>>>>

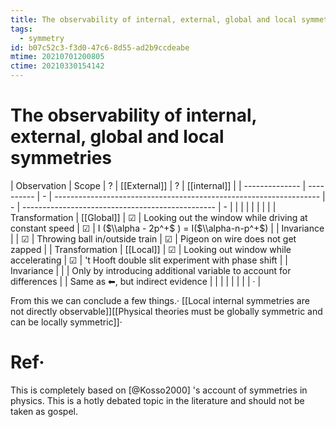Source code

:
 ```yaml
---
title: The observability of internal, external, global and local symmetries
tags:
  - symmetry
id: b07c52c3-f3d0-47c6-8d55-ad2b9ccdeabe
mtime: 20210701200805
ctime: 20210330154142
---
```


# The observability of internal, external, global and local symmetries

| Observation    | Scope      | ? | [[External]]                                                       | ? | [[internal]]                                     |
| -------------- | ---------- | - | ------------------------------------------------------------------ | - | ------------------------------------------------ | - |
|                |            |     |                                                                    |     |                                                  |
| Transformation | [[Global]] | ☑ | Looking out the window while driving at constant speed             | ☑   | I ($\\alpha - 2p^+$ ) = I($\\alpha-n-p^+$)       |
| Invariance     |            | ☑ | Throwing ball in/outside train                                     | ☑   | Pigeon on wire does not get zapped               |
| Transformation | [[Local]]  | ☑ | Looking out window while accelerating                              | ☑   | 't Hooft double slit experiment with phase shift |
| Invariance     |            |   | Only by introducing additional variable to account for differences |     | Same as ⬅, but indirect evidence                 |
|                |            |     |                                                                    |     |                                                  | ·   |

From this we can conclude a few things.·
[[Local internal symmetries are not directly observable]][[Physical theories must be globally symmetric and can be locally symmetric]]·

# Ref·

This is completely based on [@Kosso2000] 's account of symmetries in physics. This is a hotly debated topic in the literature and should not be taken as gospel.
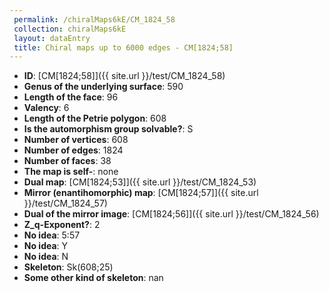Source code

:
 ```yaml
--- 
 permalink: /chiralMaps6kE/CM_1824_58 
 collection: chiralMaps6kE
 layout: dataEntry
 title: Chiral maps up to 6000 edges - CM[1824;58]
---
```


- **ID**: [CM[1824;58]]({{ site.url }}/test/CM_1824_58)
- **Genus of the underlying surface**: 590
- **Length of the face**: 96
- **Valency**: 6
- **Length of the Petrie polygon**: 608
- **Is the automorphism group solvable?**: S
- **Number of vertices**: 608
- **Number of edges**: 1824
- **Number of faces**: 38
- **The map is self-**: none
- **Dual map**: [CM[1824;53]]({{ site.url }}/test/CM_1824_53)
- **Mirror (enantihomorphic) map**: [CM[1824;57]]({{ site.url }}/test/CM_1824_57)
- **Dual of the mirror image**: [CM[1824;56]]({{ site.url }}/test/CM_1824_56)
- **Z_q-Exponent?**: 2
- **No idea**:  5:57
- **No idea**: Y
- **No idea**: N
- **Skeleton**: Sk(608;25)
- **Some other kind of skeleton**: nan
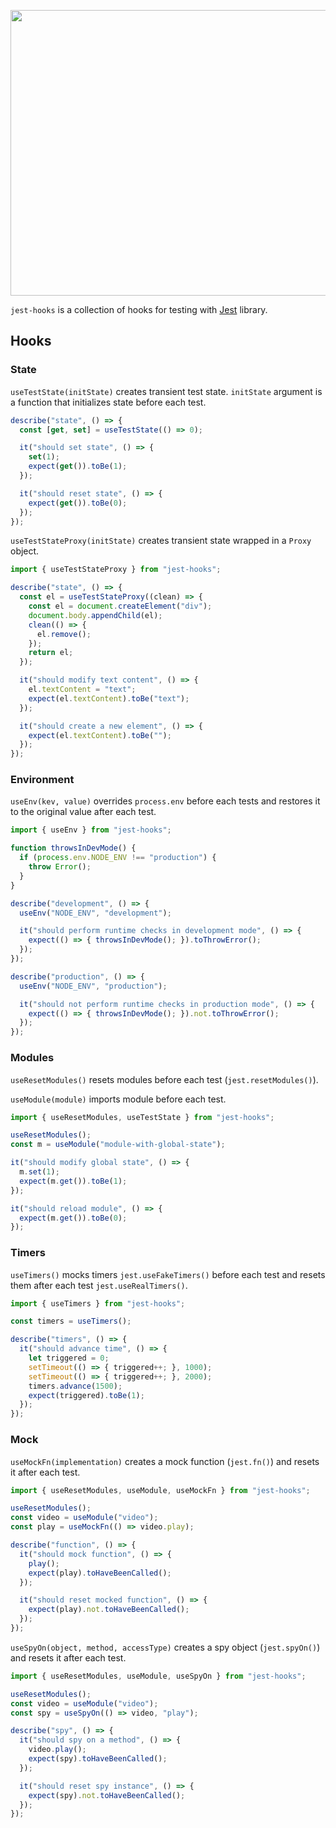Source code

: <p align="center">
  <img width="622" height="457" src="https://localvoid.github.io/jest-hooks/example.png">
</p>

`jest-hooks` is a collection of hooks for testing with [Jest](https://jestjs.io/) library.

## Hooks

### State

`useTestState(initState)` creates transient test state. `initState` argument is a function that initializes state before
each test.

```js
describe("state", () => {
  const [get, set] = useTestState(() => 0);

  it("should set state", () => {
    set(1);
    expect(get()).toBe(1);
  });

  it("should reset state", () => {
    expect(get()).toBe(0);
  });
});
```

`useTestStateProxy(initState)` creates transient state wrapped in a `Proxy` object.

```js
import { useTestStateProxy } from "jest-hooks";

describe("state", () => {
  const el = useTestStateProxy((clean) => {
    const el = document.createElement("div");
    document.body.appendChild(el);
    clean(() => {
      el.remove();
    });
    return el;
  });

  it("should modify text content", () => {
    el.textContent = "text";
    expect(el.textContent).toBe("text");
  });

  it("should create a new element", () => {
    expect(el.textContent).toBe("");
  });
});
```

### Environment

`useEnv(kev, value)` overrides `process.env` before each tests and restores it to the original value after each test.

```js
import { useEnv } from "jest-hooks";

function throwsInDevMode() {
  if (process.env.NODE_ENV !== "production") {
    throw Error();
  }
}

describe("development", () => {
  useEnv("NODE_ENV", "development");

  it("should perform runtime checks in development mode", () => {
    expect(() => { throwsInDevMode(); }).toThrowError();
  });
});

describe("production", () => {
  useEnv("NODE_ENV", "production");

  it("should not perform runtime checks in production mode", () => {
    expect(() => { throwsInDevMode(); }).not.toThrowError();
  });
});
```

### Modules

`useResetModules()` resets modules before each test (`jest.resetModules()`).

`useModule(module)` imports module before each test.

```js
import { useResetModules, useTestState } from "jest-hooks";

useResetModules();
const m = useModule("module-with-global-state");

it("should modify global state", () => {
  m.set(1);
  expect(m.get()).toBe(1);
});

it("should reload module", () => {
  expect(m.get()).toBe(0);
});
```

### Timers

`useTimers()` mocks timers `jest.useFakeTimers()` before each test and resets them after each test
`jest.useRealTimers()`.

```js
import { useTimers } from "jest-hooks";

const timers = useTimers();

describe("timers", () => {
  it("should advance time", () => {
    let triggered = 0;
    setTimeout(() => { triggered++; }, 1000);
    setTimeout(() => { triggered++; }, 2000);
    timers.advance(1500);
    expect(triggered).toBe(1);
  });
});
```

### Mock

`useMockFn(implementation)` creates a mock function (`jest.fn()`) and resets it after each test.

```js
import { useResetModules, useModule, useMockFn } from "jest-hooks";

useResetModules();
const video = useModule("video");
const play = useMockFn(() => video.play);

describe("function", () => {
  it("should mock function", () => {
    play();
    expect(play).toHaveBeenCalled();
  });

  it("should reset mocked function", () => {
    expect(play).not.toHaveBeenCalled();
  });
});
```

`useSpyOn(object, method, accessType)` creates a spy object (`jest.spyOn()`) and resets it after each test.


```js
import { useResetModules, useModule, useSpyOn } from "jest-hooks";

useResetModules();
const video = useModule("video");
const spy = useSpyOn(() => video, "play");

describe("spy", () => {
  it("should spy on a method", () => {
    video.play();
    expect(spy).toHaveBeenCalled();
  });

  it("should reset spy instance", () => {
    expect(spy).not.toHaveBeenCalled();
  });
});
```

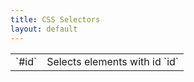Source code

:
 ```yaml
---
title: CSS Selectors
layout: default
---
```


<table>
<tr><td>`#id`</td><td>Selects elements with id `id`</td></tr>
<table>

<<<<

◆ WHAT YOU ARE ASKED TO DO: Among the entries above, how many lines hold the word "process"? Reply with only that number.

◆ SOLUTION: 2